**DATA EXTRACTS**
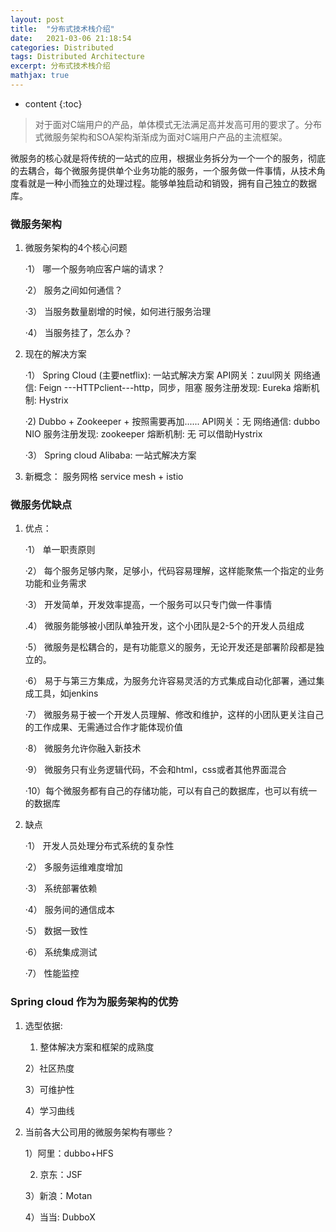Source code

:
 ```yaml
---
layout: post
title:  "分布式技术栈介绍"
date:   2021-03-06 21:18:54
categories: Distributed 
tags: Distributed Architecture
excerpt: 分布式技术栈介绍
mathjax: true
---
```


* content
{:toc}

> 对于面对C端用户的产品，单体模式无法满足高并发高可用的要求了。分布式微服务架构和SOA架构渐渐成为面对C端用户产品的主流框架。


微服务的核心就是将传统的一站式的应用，根据业务拆分为一个一个的服务，彻底的去耦合，每个微服务提供单个业务功能的服务，一个服务做一件事情，从技术角度看就是一种小而独立的处理过程。能够单独启动和销毁，拥有自己独立的数据库。

### 微服务架构

1. 微服务架构的4个核心问题

    ·1） 哪一个服务响应客户端的请求？

    ·2） 服务之间如何通信？

    ·3） 当服务数量剧增的时候，如何进行服务治理

    ·4） 当服务挂了，怎么办？

2. 现在的解决方案

    ·1） Spring Cloud (主要netflix): 一站式解决方案
        API网关：zuul网关
        网络通信: Feign ---HTTPclient---http，同步，阻塞
        服务注册发现: Eureka
        熔断机制: Hystrix

    ·2)  Dubbo + Zookeeper + 按照需要再加......
        API网关：无
        网络通信: dubbo NIO
        服务注册发现: zookeeper
        熔断机制: 无 可以借助Hystrix

    ·3） Spring cloud Alibaba: 一站式解决方案

3. 新概念： 服务网格 service mesh + istio

### 微服务优缺点

1. 优点：

    ·1） 单一职责原则

    ·2） 每个服务足够内聚，足够小，代码容易理解，这样能聚焦一个指定的业务功能和业务需求

    ·3） 开发简单，开发效率提高，一个服务可以只专门做一件事情

    .4） 微服务能够被小团队单独开发，这个小团队是2-5个的开发人员组成

    ·5） 微服务是松耦合的，是有功能意义的服务，无论开发还是部署阶段都是独立的。

    ·6） 易于与第三方集成，为服务允许容易灵活的方式集成自动化部署，通过集成工具，如jenkins

    ·7） 微服务易于被一个开发人员理解、修改和维护，这样的小团队更关注自己的工作成果、无需通过合作才能体现价值

    ·8） 微服务允许你融入新技术

    ·9） 微服务只有业务逻辑代码，不会和html，css或者其他界面混合

    ·10）每个微服务都有自己的存储功能，可以有自己的数据库，也可以有统一的数据库

2. 缺点

    ·1） 开发人员处理分布式系统的复杂性

    ·2） 多服务运维难度增加

    ·3） 系统部署依赖

    ·4） 服务间的通信成本

    ·5） 数据一致性

    ·6） 系统集成测试

    ·7） 性能监控

### Spring cloud 作为为服务架构的优势

1. 选型依据:

    1) 整体解决方案和框架的成熟度

    2）社区热度

    3）可维护性

    4）学习曲线

2. 当前各大公司用的微服务架构有哪些？

    1）阿里：dubbo+HFS

    2) 京东：JSF

    3）新浪：Motan

    4）当当: DubboX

**THE PROBLEM**
Your task is to reproduce, exactly and exclusively, the lines from the one holding "### Spring cloud 作为为服务架构的优势" through the final line of the listing.

**RESPONSE TO THIS TASK**
### Spring cloud 作为为服务架构的优势

1. 选型依据:

    1) 整体解决方案和框架的成熟度

    2）社区热度

    3）可维护性

    4）学习曲线

2. 当前各大公司用的微服务架构有哪些？

    1）阿里：dubbo+HFS

    2) 京东：JSF

    3）新浪：Motan

    4）当当: DubboX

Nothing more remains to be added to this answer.